Making the Most of Mutex Locks

Mutexes are often vilified as major performance snags in multi-threaded, concurrent application development; however, our experience suggests that mutex locks are the least evil among synchronization methods available today. Even though the nominal overhead appears large, you can harness them to your advantage if you use them in well-disciplined ways. Throughout this article, you'll see some of the lessons learned, stated as guidelines, the first two of which are:

Guideline 1: Being Frugal Always Pays Off

Minimize explicit uses of locks. Instead, use concurrent containers and concurrent algorithms provided by efficient, thread-safe concurrency libraries. If you still find places in your application that you think benefit from explicit use of locks, then:

Guideline 2: Make Critical Sections as Small as Possible

When a thread arrives at a critical section and finds that another thread is already in it, it must wait. Keep the critical section small, and you will get small waiting times for threads and better overall performance. Examine when a shared data in a critical section is made private and see if you can safely take some of the accesses to the data out of the critical section.

For example, the code in Listing 1 implements a concurrent stack. It defines two methods push() and pop(), each protected using a TBB mutex lock (smtx) that's acquired in the constructor and released in the destructor. The examples in Listing 1 rely on the C++ scoping rules to delimit the critical sections.

A cursory look at pop() shows that:

  1. If the stack is empty pop() returns false.
  2. If the stack is not empty, the code acquires the mutex lock and then re-examines the stack.
  3. If the stack has become empty since the previous test, pop() returns false.
  4. Otherwise, the code updates the top variable, and copies the old top element.
  5. Finally, pop() releases the lock, reclaims the popped node, and returns true.
Here's a closer look at the critical section. Copying type T may take a lot of time, depending on T. Because of the lock, you know that, once updated, the old top value cannot be viewed by other threads; it becomes private and local to the thread inside the critical section. Therefore, you can safely yank the copy statement out of the critical section (following guideline 2) as follows.

bool pop( T& _e ) { node* tp = NULL; if( !top ) goto done; { tbb::spin_mutex::scoped_lock lock( smtx ); if( !top ) goto done; tp = top; top = top->nxt; // move the next line... // _e = tp->elt; } // ...to here _e = tp->elt; delete tp; done: return tp!=NULL; }

As another example, consider implementing a tiny memory management routine. A thread allocates objects from its private blocks and returns objects to their parent block. It is possible for a thread to free objects allocated by another thread. Such objects are added to their parent block's public free list. In addition, a block with a non-empty public free list is added to a list (i.e., public block list) formed with block_t::next_to_internalize and accessed through block_bin_t::mailbox, if not already in.

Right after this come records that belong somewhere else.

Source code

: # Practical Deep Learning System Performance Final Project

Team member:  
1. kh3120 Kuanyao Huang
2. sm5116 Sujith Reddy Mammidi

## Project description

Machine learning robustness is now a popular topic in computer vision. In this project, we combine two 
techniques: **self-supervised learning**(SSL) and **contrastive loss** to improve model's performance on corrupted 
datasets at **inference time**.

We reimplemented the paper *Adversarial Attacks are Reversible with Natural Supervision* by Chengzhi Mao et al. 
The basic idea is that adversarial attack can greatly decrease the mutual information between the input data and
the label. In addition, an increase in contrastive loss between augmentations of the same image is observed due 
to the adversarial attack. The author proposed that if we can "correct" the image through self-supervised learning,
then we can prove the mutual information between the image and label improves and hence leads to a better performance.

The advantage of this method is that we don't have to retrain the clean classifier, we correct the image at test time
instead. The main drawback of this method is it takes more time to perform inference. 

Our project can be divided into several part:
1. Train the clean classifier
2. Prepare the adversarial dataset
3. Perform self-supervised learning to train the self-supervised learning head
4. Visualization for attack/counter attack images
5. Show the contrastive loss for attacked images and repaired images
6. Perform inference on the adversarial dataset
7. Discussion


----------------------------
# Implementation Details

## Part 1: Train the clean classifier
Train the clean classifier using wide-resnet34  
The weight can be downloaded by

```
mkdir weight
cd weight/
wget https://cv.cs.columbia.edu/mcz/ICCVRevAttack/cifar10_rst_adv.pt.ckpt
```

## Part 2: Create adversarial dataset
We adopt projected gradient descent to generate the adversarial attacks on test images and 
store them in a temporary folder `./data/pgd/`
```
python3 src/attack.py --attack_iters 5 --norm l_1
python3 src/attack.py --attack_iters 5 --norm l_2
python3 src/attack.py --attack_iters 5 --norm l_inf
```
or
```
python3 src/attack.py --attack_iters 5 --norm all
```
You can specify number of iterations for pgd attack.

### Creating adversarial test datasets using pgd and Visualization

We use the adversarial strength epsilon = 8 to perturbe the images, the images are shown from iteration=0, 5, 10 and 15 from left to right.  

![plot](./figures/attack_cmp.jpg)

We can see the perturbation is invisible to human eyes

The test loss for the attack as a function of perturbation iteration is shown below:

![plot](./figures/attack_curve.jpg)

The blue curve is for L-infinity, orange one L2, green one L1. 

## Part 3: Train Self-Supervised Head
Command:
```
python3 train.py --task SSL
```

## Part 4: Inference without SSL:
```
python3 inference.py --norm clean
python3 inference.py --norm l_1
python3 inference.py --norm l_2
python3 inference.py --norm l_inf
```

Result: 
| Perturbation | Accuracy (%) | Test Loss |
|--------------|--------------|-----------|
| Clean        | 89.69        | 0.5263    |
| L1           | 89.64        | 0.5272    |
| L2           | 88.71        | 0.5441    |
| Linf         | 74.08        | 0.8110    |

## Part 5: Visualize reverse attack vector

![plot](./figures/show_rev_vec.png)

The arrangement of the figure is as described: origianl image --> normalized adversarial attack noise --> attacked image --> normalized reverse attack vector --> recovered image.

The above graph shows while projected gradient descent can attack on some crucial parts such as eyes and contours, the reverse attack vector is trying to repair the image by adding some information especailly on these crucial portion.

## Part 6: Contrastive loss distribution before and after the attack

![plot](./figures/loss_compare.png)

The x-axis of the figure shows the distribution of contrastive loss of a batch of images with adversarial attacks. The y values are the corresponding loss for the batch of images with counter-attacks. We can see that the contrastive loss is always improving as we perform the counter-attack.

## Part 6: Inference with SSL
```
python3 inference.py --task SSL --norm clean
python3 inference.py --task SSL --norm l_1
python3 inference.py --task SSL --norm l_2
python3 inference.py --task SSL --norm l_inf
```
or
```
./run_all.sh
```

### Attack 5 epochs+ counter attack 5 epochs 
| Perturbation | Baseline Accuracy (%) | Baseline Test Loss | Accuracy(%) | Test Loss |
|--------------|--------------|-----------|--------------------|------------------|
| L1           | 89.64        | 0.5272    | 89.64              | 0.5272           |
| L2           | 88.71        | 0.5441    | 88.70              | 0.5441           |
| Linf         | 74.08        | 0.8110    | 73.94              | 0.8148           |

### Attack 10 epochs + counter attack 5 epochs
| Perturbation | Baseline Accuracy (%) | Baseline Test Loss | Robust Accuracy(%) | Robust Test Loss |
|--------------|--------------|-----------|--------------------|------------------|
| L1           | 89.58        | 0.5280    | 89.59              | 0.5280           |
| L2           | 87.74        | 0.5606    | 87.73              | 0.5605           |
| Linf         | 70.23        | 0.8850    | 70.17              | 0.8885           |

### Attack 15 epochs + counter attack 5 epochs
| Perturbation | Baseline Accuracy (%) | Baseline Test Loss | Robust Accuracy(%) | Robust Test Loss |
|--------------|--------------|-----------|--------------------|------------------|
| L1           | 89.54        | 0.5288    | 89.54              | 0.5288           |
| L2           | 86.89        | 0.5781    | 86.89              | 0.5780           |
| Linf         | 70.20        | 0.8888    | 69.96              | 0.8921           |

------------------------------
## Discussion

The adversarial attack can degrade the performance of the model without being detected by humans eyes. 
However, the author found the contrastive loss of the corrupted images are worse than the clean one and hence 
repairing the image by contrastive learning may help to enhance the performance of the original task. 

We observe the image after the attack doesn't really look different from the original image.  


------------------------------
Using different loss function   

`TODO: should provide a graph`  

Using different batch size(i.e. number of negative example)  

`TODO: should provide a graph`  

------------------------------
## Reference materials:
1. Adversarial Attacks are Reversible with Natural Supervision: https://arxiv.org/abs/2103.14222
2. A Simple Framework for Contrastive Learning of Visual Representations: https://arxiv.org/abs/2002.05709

The owner thread privatizes objects in a block's public free list, as needed. Function internalize_next() implements the functionality and is invoked when a thread runs out of private blocks with free objects to allocate. It takes a block bin private to the caller thread as its argument and pops the front block from the list bin->mailbox, if not empty. Then, it internalizes objects in the block's public free list:

block_t* internalize_next ( block_bin_t* bin ) { block_t* block; { tbb::spin_mutex::scoped_lock scoped_cs(bin->mailbox_lock); block = bin->mailbox; if( block ) { bin->mailbox = block->next_to_internalize; block->next_to_internalize = NULL; } } if( block ) internalize_returned_objects( block ); return block; }

The function's critical section protects access to bin->mailbox with bin->mailbox_lock. Inside the critical section, if bin->mailbox is not empty it pops the front block to block and resets the block's next_to_internalize.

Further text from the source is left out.